What you are asked to do →
Copy exactly the lines from the start of the data below through the one that carries "Many fields represent", and only those.

Stored dataset items
------------------------------
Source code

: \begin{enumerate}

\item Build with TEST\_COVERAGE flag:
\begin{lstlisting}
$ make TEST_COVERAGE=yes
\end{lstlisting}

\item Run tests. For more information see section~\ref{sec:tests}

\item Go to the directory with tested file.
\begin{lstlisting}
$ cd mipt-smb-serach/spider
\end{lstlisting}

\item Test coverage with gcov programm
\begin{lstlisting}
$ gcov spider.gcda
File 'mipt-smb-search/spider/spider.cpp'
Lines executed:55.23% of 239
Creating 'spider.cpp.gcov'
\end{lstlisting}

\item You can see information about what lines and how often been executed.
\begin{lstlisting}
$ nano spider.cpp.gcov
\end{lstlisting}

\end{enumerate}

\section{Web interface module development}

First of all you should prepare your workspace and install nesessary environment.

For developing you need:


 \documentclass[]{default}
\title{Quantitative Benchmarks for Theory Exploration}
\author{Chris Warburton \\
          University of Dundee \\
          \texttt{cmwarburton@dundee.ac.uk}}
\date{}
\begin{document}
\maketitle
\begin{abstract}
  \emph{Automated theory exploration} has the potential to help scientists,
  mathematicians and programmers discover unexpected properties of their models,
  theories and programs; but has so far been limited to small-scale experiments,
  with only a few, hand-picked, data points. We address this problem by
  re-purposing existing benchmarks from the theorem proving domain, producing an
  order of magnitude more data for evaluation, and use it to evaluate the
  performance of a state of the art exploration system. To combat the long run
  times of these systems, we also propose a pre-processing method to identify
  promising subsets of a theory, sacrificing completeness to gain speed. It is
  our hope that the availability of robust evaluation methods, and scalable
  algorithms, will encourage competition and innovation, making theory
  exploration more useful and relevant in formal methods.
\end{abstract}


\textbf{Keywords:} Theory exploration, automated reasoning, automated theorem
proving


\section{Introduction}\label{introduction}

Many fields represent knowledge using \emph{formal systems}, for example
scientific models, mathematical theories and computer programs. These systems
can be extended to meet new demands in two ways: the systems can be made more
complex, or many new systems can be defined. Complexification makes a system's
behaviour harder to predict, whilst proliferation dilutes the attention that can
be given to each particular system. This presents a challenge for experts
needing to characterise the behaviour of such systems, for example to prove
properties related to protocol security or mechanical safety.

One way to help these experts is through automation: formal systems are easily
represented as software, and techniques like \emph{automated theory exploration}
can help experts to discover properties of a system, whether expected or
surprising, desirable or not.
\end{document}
------------------------------
Your solution →
Source code

: \begin{enumerate}

\item Build with TEST\_COVERAGE flag:
\begin{lstlisting}
$ make TEST_COVERAGE=yes
\end{lstlisting}

\item Run tests. For more information see section~\ref{sec:tests}

\item Go to the directory with tested file.
\begin{lstlisting}
$ cd mipt-smb-serach/spider
\end{lstlisting}

\item Test coverage with gcov programm
\begin{lstlisting}
$ gcov spider.gcda
File 'mipt-smb-search/spider/spider.cpp'
Lines executed:55.23% of 239
Creating 'spider.cpp.gcov'
\end{lstlisting}

\item You can see information about what lines and how often been executed.
\begin{lstlisting}
$ nano spider.cpp.gcov
\end{lstlisting}

\end{enumerate}

\section{Web interface module development}

First of all you should prepare your workspace and install nesessary environment.

For developing you need:


 \documentclass[]{default}
\title{Quantitative Benchmarks for Theory Exploration}
\author{Chris Warburton \\
          University of Dundee \\
          \texttt{cmwarburton@dundee.ac.uk}}
\date{}
\begin{document}
\maketitle
\begin{abstract}
  \emph{Automated theory exploration} has the potential to help scientists,
  mathematicians and programmers discover unexpected properties of their models,
  theories and programs; but has so far been limited to small-scale experiments,
  with only a few, hand-picked, data points. We address this problem by
  re-purposing existing benchmarks from the theorem proving domain, producing an
  order of magnitude more data for evaluation, and use it to evaluate the
  performance of a state of the art exploration system. To combat the long run
  times of these systems, we also propose a pre-processing method to identify
  promising subsets of a theory, sacrificing completeness to gain speed. It is
  our hope that the availability of robust evaluation methods, and scalable
  algorithms, will encourage competition and innovation, making theory
  exploration more useful and relevant in formal methods.
\end{abstract}


\textbf{Keywords:} Theory exploration, automated reasoning, automated theorem
proving


\section{Introduction}\label{introduction}

Many fields represent knowledge using \emph{formal systems}, for example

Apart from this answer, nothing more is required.